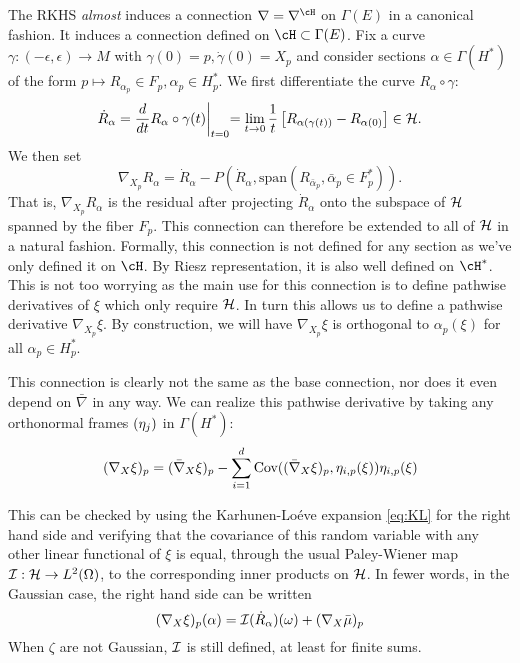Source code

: \documentclass{article}
\newcommand{\randsec}{\xi}
\newcommand{\meansec}{\bar{\mu}}
\begin{document}
The RKHS {\em almost} induces a connection $\nabla=\nabla^{\cH}$ on $\Gamma(E)$  in a canonical fashion.
It induces a connection defined on $\cH \subset \Gamma(E)$.
Fix a curve $\gamma:(-\epsilon,\epsilon) \to M$ with $\gamma(0)=p, \dot{\gamma}(0)=X_p$
and consider sections $\alpha \in \Gamma(H^*)$ of the form
$p \mapsto R_{\alpha_p} \in F_p, \alpha_p \in H^*_p$.
We first differentiate the curve $R_{\alpha} \circ \gamma$:
\begin{equation}
\dot{R}_{\alpha} = \frac{d}{dt} R_{\alpha} \circ \gamma(t) \biggl|_{t=0} = \lim_{t \to 0} \frac{1}{t} \left[ R_{\alpha(\gamma(t))} - R_{\alpha(0)}\right] \in {\cal H}.
\end{equation}
We then set
$$
\nabla_{X_p}R_{\alpha} = \dot{R}_{\alpha} - P(\dot{R}_{\alpha}, \text{span}(R_{\bar{\alpha}_p}, \bar{\alpha}_p \in F_p^*)).
$$
That is, $\nabla_{X_p}R_{\alpha}$ is the residual after projecting $\dot{R}_{\alpha}$ onto the subspace of ${\cal H}$ spanned by the fiber $F_p$.
This connection can therefore be extended to all of ${\cal H}$ in a natural fashion.
Formally, this connection is not defined for any section as we've only defined it on $\cH$. By Riesz
representation,
it is also well defined on $\cH^*$. This is not too worrying as the main use for this connection is to define pathwise derivatives of $\randsec$ which only require
${\cal H}$. In turn this allows us to define
a pathwise derivative $\nabla_{X_p}\randsec$. By construction, we will have $\nabla_{X_p}\randsec$ is orthogonal
to $\alpha_p(\randsec)$ for all $\alpha_p \in H_p^*$.

This connection is clearly not the same as the base connection, nor
does it even depend on $\bar{\nabla}$ in any way. We can realize this pathwise derivative by
taking any orthonormal frames $(\eta_{j})$ in $\Gamma(H^*)$:
\begin{equation}
\label{eq:pathwise:1}
(\nabla_X\randsec)_p = (\bar{\nabla}_X\randsec)_p - \sum_{i=1}^d \text{Cov}((\bar{\nabla}_X\randsec)_p, \ONF_{i,p}(\randsec))
 \ONF_{i,p}(\randsec)
\end{equation}

This can be checked by using the Karhunen-Lo\'eve expansion
\eqref{eq:KL} for the right hand side and verifying that the
covariance of this random variable with any other linear functional of
$\randsec$ is equal, through the usual Paley-Wiener map ${\cal I}:{\cal H}
\to L^2(\Omega)$, to the corresponding inner products on ${\cal
  H}$. In fewer words, in the Gaussian case, the right hand side can be written
\begin{equation}
  \label{eq:pathwise:2}
(\nabla_X\randsec)_p(\alpha) = {\cal I}(\dot{R}_{\alpha})(\omega) + (\nabla_X \meansec)_p
\end{equation}
When $\zeta$ are not Gaussian, ${\cal I}$ is still defined, at least for finite sums.
\end{document}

- - - -

**Directions:** Starting at the line that contains "verifying that the" and stopping after the line that contains "can be written", write out every line exactly as it appears above, and no other line.

**Answer space:**
\eqref{eq:KL} for the right hand side and verifying that the
covariance of this random variable with any other linear functional of
$\randsec$ is equal, through the usual Paley-Wiener map ${\cal I}:{\cal H}
\to L^2(\Omega)$, to the corresponding inner products on ${\cal
  H}$. In fewer words, in the Gaussian case, the right hand side can be written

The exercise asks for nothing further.